The Practical Buddhist Responds


The article gushed about the accomplishment: An amazing new weapon that can kill anyone or anything on earth within sixty minutes of pulling the trigger. I read the whole thing. I looked for the standard comparisons to the A-Bomb that leveled Hiroshima, or to the TNT equivalents, so I could delight in the FHTV’s improved destructive capacity.

I confess that taken in isolation this new weapon is cool and fascinating, much more than accounts of dreary and endless diplomatic negotiations intended to keep the missile in its bay.

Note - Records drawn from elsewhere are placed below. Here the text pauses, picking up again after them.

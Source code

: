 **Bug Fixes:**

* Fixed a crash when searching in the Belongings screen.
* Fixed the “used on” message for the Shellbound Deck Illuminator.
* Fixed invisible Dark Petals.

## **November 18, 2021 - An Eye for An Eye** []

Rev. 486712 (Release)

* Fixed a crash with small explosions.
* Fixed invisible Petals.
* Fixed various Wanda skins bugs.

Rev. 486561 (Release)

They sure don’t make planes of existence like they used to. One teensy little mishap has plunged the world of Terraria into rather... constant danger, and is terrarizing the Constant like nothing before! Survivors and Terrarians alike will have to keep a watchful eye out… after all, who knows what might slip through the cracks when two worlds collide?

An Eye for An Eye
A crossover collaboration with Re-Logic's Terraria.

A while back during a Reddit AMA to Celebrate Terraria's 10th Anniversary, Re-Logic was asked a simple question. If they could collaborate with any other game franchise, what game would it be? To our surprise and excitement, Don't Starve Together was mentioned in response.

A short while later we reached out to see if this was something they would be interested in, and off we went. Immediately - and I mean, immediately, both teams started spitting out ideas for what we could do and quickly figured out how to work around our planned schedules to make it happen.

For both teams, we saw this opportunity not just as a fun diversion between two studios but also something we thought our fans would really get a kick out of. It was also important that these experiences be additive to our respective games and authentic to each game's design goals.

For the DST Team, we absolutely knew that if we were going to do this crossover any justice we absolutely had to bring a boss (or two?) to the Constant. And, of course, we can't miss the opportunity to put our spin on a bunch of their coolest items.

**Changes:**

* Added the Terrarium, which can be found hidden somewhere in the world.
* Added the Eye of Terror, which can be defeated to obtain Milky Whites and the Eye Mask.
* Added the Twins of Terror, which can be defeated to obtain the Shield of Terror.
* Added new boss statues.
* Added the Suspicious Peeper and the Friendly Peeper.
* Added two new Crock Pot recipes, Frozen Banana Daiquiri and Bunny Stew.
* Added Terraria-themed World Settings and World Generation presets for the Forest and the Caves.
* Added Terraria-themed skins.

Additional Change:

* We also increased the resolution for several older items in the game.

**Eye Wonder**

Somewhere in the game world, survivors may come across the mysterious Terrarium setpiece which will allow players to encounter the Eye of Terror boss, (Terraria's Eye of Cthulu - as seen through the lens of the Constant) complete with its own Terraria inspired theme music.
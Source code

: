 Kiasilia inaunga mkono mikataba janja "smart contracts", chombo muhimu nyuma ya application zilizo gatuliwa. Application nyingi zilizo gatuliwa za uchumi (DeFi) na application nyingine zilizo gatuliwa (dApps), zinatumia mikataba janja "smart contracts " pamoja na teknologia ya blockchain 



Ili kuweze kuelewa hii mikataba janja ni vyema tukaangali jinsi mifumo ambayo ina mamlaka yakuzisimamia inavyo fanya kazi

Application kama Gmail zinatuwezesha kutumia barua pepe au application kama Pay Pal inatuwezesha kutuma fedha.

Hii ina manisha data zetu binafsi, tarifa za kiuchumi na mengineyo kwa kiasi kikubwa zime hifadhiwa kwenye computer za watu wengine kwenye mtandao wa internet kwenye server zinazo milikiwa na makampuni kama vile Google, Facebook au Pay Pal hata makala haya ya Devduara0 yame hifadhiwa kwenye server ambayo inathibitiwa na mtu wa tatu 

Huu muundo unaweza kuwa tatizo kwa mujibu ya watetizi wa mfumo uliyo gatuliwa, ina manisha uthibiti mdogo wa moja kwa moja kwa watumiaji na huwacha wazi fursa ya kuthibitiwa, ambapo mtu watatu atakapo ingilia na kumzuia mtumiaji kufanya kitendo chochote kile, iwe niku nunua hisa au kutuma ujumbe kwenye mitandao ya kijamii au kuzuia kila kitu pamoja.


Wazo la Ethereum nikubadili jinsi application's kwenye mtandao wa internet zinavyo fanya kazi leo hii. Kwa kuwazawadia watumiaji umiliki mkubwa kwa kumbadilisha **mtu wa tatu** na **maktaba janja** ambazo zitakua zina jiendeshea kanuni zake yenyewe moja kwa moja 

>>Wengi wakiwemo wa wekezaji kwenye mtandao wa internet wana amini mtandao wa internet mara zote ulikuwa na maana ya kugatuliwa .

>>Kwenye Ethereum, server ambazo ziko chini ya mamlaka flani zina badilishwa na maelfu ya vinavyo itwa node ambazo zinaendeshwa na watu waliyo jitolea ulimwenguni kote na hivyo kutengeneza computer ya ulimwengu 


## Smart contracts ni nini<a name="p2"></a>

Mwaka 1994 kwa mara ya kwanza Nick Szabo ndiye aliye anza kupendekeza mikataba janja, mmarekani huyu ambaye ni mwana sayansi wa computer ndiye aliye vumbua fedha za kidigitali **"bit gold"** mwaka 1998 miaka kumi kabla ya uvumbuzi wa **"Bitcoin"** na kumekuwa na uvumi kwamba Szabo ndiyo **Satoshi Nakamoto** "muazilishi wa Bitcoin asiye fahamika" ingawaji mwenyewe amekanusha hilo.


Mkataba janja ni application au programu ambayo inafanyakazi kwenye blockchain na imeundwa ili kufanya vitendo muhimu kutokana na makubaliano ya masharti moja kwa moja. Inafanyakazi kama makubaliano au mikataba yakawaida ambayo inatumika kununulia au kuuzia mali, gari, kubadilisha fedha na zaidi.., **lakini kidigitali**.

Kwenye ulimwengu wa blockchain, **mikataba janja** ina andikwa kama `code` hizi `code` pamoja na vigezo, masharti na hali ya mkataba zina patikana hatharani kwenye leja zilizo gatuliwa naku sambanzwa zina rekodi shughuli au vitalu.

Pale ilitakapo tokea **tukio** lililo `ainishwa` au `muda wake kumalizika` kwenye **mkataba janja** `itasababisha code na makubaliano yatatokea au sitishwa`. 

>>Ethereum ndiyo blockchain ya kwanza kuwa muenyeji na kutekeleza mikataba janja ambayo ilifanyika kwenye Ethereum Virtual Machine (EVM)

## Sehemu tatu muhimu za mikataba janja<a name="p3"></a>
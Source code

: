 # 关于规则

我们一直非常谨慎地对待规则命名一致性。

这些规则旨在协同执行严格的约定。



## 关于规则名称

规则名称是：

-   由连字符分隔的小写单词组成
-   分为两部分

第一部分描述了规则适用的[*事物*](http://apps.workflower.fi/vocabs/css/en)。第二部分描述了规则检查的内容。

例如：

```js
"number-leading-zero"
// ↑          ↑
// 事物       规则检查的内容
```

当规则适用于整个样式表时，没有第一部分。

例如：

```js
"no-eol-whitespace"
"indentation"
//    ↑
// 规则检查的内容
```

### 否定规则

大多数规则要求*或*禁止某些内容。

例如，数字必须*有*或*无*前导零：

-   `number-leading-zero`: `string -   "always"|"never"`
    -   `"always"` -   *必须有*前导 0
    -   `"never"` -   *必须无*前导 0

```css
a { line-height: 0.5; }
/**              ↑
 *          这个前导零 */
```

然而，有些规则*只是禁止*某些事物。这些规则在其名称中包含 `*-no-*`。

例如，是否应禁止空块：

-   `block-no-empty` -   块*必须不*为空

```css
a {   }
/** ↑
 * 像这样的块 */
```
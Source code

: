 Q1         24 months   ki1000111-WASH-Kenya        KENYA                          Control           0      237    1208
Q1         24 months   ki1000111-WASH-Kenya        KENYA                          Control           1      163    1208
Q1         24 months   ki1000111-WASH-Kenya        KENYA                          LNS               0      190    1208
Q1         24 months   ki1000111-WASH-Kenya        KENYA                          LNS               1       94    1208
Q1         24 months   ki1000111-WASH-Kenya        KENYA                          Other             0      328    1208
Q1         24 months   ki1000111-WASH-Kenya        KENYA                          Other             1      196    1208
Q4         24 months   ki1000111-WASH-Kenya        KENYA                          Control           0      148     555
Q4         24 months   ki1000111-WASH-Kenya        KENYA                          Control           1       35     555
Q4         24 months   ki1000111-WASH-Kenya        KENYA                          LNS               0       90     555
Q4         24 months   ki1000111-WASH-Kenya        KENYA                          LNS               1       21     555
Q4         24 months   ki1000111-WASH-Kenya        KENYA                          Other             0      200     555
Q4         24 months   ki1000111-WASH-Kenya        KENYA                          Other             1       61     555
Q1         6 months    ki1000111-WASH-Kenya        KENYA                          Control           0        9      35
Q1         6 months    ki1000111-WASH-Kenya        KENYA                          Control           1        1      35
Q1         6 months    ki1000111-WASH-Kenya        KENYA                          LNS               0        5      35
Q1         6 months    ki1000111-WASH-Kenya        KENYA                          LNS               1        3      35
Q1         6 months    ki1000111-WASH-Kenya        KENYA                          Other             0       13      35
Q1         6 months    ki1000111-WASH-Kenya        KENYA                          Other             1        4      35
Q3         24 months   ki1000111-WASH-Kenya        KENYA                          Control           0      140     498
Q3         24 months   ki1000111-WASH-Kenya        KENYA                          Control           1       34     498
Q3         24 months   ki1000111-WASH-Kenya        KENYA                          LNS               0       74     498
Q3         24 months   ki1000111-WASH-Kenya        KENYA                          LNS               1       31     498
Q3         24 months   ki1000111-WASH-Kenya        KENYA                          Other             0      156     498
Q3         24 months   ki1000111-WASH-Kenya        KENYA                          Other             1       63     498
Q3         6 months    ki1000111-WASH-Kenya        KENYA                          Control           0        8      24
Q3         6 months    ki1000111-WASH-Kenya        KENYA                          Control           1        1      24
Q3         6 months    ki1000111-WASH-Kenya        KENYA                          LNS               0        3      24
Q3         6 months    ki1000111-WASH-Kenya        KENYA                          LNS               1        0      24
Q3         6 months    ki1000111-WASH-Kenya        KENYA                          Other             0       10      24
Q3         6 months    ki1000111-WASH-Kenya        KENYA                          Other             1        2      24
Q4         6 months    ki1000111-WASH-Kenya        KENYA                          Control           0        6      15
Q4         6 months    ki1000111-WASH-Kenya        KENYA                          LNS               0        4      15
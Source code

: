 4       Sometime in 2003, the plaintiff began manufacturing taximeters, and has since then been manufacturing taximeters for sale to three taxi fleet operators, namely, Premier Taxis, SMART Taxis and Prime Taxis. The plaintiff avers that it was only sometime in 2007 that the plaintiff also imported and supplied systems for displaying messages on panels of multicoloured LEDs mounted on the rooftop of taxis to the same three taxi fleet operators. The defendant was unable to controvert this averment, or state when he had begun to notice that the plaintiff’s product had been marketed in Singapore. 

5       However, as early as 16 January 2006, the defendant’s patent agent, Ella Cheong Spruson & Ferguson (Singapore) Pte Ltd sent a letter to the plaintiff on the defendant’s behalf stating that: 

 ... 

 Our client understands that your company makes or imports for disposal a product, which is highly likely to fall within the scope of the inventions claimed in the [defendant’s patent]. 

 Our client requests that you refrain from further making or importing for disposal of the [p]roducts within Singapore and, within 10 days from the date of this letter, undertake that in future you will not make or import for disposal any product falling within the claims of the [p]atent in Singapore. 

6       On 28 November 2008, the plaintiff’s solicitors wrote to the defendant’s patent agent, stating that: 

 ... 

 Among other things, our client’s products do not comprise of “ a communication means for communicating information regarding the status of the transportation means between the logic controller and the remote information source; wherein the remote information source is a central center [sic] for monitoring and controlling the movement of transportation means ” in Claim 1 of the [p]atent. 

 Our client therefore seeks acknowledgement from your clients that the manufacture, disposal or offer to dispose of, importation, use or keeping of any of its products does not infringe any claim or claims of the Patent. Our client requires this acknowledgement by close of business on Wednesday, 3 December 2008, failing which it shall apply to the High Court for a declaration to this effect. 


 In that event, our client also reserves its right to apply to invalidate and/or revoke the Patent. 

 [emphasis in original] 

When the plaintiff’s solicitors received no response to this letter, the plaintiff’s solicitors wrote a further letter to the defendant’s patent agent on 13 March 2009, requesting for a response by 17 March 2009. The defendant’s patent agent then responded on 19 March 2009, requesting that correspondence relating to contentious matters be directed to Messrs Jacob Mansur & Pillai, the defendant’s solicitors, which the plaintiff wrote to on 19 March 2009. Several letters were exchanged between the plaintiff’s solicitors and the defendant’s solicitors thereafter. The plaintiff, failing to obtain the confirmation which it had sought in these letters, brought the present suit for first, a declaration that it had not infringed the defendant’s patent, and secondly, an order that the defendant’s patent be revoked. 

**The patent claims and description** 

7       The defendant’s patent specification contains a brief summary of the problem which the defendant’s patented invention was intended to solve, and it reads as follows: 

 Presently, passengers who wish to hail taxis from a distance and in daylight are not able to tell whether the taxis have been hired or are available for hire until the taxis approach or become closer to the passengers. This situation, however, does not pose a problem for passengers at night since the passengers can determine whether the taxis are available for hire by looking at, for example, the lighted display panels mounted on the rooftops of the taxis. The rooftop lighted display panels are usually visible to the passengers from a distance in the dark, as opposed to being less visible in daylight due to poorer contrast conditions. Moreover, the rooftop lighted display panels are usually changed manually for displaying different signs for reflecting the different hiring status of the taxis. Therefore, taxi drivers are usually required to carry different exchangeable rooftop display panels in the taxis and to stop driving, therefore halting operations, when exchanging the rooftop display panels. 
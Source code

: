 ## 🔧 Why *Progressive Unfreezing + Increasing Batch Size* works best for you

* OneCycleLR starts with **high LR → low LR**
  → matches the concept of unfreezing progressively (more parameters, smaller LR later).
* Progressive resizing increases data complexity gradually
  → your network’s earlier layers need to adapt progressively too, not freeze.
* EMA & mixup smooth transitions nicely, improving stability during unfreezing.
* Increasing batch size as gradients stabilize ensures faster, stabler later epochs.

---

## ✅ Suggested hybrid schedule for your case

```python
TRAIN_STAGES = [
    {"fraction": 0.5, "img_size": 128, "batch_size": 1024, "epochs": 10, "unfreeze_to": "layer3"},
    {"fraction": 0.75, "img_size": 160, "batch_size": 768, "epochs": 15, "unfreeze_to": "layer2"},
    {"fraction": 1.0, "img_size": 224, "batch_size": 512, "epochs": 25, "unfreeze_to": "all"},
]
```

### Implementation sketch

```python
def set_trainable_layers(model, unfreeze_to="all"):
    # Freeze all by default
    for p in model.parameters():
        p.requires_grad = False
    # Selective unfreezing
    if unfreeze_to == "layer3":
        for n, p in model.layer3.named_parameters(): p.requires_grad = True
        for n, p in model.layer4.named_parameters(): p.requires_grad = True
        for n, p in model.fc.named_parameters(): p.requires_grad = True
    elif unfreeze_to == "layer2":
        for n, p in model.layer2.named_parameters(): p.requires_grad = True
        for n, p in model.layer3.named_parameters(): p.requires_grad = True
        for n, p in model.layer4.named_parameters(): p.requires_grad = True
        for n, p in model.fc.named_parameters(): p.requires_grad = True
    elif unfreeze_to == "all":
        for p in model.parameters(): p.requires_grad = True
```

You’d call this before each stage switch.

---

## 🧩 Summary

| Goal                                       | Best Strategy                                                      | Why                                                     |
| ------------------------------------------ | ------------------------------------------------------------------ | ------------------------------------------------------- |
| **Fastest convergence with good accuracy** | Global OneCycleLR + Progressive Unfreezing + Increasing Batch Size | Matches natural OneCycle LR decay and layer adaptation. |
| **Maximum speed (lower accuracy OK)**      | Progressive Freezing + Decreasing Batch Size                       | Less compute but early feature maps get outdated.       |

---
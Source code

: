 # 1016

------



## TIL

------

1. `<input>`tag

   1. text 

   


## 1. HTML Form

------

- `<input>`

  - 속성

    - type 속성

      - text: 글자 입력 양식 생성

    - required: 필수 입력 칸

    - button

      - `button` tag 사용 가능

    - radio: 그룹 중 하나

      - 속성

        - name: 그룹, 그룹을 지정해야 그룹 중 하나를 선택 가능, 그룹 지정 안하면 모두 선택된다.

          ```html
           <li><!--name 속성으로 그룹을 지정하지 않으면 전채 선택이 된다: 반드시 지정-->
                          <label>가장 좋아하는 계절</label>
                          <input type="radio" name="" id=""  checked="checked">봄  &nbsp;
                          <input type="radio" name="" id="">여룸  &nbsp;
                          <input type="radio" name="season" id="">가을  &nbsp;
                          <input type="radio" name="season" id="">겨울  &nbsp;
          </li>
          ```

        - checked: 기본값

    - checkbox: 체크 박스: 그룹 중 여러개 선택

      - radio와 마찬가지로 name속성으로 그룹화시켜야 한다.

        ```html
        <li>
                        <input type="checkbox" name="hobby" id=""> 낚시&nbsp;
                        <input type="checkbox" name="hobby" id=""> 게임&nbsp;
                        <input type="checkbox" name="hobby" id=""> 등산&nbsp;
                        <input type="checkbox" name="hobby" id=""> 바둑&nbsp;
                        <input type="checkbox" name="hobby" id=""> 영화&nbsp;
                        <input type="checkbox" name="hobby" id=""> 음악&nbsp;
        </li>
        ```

But any way you cut it,  this is a Weapon of Mass Destruction on whole new scale. And it’s pictured and praised in the newspaper. Little kids can see it, and maybe be inspired to study engineering or physics, the same little kids we are so careful to shield from seeing naked bodies or two women kissing.

Displaying bare human bodies horrifies and disgusts. Showing and glorifying  killing machines? No problem at all.

Even if these machines should exist at all,  we should have the decency to rate them triple-X.